The development history of environmental test chamber Mar 01, 2022
Believe it or not, most of the technologies we take for granted today would not be possible without an environmental test chamber. At the heart of research and development, environmental test chambers are used to determine product performance, reliability, strength and failure points in many industries. Today, environmental test chambers vary in performance, size and capability. They are critical to a wide range of industries, from small handheld devices to electric vehicles.

The first formal environmental laboratory was not invented until 1951 by Charles Conrad. He does this by altering his home refrigerator to achieve extremely cold temperatures as low as -125°F. New environmental testing techniques take off from there.
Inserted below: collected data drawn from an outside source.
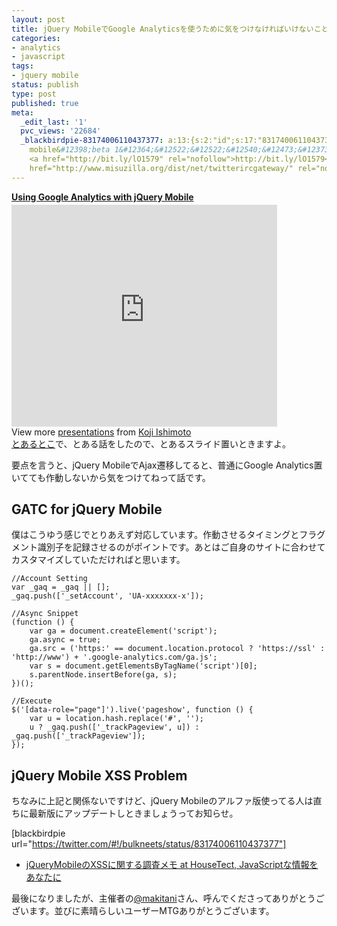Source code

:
 ```yaml
---
layout: post
title: jQuery MobileでGoogle Analyticsを使うために気をつけなければいけないこと
categories:
- analytics
- javascript
tags:
- jquery mobile
status: publish
type: post
published: true
meta:
  _edit_last: '1'
  pvc_views: '22684'
  _blackbirdpie-83174006110437377: a:13:{s:2:"id";s:17:"83174006110437377";s:11:"screen_name";s:9:"bulkneets";s:9:"real_name";s:4:"mala";s:10:"tweet_text";s:389:"jQuery
    mobile&#12398;beta 1&#12364;&#12522;&#12522;&#12540;&#12473;&#12373;&#12428;&#12414;&#12375;&#12383;&#12364;&#12289;&#12381;&#12428;&#20197;&#21069;&#12398;&#12496;&#12540;&#12472;&#12519;&#12531;&#12399;&#20351;&#12387;&#12390;&#12356;&#12427;&#12384;&#12369;&#12391;XSS&#12364;&#12354;&#12426;&#12414;&#12377;
    <a href="http://bit.ly/lO1579" rel="nofollow">http://bit.ly/lO1579</a>";s:6:"source";s:97:"<a
    href="http://www.misuzilla.org/dist/net/twitterircgateway/" rel="nofollow">TweetIrcGateway</a>";s:11:"profile_pic";s:60:"http://a3.twimg.com/profile_images/18046622/ossan_normal.png";s:16:"profile_bg_color";s:6:"9ae4e8";s:15:"profile_bg_tile";s:1:"1";s:16:"profile_bg_image";s:70:"http://a3.twimg.com/profile_background_images/2583797/bicycle_fuba.jpg";s:18:"profile_text_color";s:6:"000000";s:18:"profile_link_color";s:6:"0000ff";s:10:"time_stamp";s:10:"1308665203";s:10:"utc_offset";s:5:"32400";}
---
```

<div id="__ss_8433078" style="width: 425px;"><strong style="display: block; margin: 12px 0 4px;"><a title="Using Google Analytics with jQuery Mobile" href="http://www.slideshare.net/t32k/using-google-analytics-with-jquery-mobile">Using Google Analytics with jQuery Mobile</a></strong> <iframe frameborder="0" height="355" marginheight="0" marginwidth="0" scrolling="no" src="http://www.slideshare.net/slideshow/embed_code/8433078" width="425"></iframe> View more <a href="http://www.slideshare.net/">presentations</a> from <a href="http://www.slideshare.net/t32k">Koji Ishimoto</a></div>
<a href="http://gatracker.org/">とあるとこ</a>で、とある話をしたので、とあるスライド置いときますよ。

要点を言うと、jQuery MobileでAjax遷移してると、普通にGoogle Analytics置いてても作動しないから気をつけてねって話です。

<!--more-->
<h2>GATC for jQuery Mobile</h2>
僕はこうゆう感じでとりあえず対応しています。作動させるタイミングとフラグメント識別子を記録させるのがポイントです。あとはご自身のサイトに合わせてカスタマイズしていただければと思います。

<pre><code>//Account Setting
var _gaq = _gaq || [];
_gaq.push(['_setAccount', 'UA-xxxxxxx-x']);

//Async Snippet
(function () {
    var ga = document.createElement('script');
    ga.async = true;
    ga.src = ('https:' == document.location.protocol ? 'https://ssl' : 'http://www') + '.google-analytics.com/ga.js';
    var s = document.getElementsByTagName('script')[0];
    s.parentNode.insertBefore(ga, s);
})();

//Execute
$('[data-role="page"]').live('pageshow', function () {
    var u = location.hash.replace('#', '');
    u ? _gaq.push(['_trackPageview', u]) : _gaq.push(['_trackPageview']);
});
</code></pre>

<h2>jQuery Mobile XSS Problem</h2>
ちなみに上記と関係ないですけど、jQuery Mobileのアルファ版使ってる人は直ちに最新版にアップデートしときましょうってお知らせ。

[blackbirdpie url="https://twitter.com/#!/bulkneets/status/83174006110437377"]
<ul>
	<li><a href="http://hisasann.com/housetect/2011/06/jquerymobilexss.html">jQueryMobileのXSSに関する調査メモ at HouseTect, JavaScriptな情報をあなたに </a></li>
</ul>
最後になりましたが、主催者の<a href="https://twitter.com/#!/makitani">@makitani</a>さん、呼んでくださってありがとうございます。並びに素晴らしいユーザーMTGありがとうございます。
<div id="extensionsWeblioEjBx" style="position: absolute; z-index: 2147483647; left: 15px; top: 516px; display: none;"><iframe frameborder="0" height="205" name="weblioExtensionsFrame" scrolling="no" src="http://api.weblio.jp/act/quote/v_1_0/e/?q=Tracking%20Snippet%0A&amp;type=elarge&amp;opul=chrome-extension%3A%2F%2Foingodpdjohhkelnginmkagmkbplgema%2Foptions.html" width="320"></iframe></div>
<div id="extensionsWeblioEjBx" style="position: absolute; z-index: 2147483647; left: 153px; top: 508px; display: none;"><iframe frameborder="0" height="205" name="weblioExtensionsFrame" scrolling="no" src="http://api.weblio.jp/act/quote/v_1_0/e/?q=Tracking%20Snippet%0A&amp;type=elarge&amp;opul=chrome-extension%3A%2F%2Foingodpdjohhkelnginmkagmkbplgema%2Foptions.html" width="320"></iframe></div>
<div id="extensionsWeblioEjBx" style="position: absolute; z-index: 2147483647; left: 14px; top: 532px; display: none;"><iframe frameborder="0" height="205" name="weblioExtensionsFrame" scrolling="no" src="http://api.weblio.jp/act/quote/v_1_0/e/?q=Tracking%20Snippet&amp;type=elarge&amp;opul=chrome-extension%3A%2F%2Foingodpdjohhkelnginmkagmkbplgema%2Foptions.html" width="320"></iframe></div>
<div id="extensionsWeblioEjBx" style="position: absolute; z-index: 2147483647; left: 102px; top: 513px; display: none;"><iframe frameborder="0" height="205" name="weblioExtensionsFrame" scrolling="no" src="http://api.weblio.jp/act/quote/v_1_0/e/?q=Google%20A&amp;type=elarge&amp;opul=chrome-extension%3A%2F%2Foingodpdjohhkelnginmkagmkbplgema%2Foptions.html" width="320"></iframe></div>
<div id="extensionsWeblioEjBx" style="position: absolute; z-index: 2147483647; left: 34px; top: 511px; display: none;"><iframe frameborder="0" height="205" name="weblioExtensionsFrame" scrolling="no" src="http://api.weblio.jp/act/quote/v_1_0/e/?q=oogle%20&amp;type=elarge&amp;opul=chrome-extension%3A%2F%2Foingodpdjohhkelnginmkagmkbplgema%2Foptions.html" width="320"></iframe></div>
<div id="extensionsWeblioEjBx" style="position: absolute; z-index: 2147483647; left: 259px; top: 514px; display: none;"><iframe frameborder="0" height="205" name="weblioExtensionsFrame" scrolling="no" src="http://api.weblio.jp/act/quote/v_1_0/e/?q=GATG%20for%20jQuery%20Mobile&amp;type=elarge&amp;opul=chrome-extension%3A%2F%2Foingodpdjohhkelnginmkagmkbplgema%2Foptions.html" width="320"></iframe></div>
With the expansion and formalization of environmental testing, special types of temperature, humidity, corrosion, vibration and other test chambers began to appear. Below are some common types of environmental test chambers today, ranging in size from small benchtop models to walk-in or drive-through rooms.

Temperature and humidity chamber
Using a precisely calibrated heating and cooling system, the  temperature and humidity chamber must maintain precise control of the test environment. The fast rate of change simulates the weather conditions a product may encounter during its life cycle, while maximizing test time for efficiency. Today, you can expect temperature accuracy to within ±0.5°C and relative humidity (RH) accuracy to within ±2%.

The constant temperature and humidity chamber can be used for drug stability testing, battery testing, temperature cycling, solar testing, stress screening, HALT and HASS testing, etc.

Industry leading temperature and humidity chambers capable of -70°C to +180°C (-94°F to 356°F) range and produce standard RH ranges between 20% and 95%. Using a high humidity sensor, some chambers can reach 98% RH or as low as 5% RH desiccant air dryers.

Laboratory oven
Commonly used for aging, baking, curing, drying and sterilization, laboratory ovens and liquid cooling ovens are also used for R&D, product design and testing.

Test chambers have grown stronger over the past few decades and have continued to evolve over time. For example, Thchamber can remotely monitor ongoing tests.

Manufacturers are also keeping pace with the growing importance of battery testing. They designed fixtures that fit in the test chamber to accommodate test batteries for everything from battery fonts to medical devices, drones, electric vehicles, and more.

Most of our technological advancements are as good as our environmental testing techniques, which help explain the explosion of innovation and new technologies we've seen over the past 80 years. It is exciting to imagine what will happen to environmental testing technology in another half century.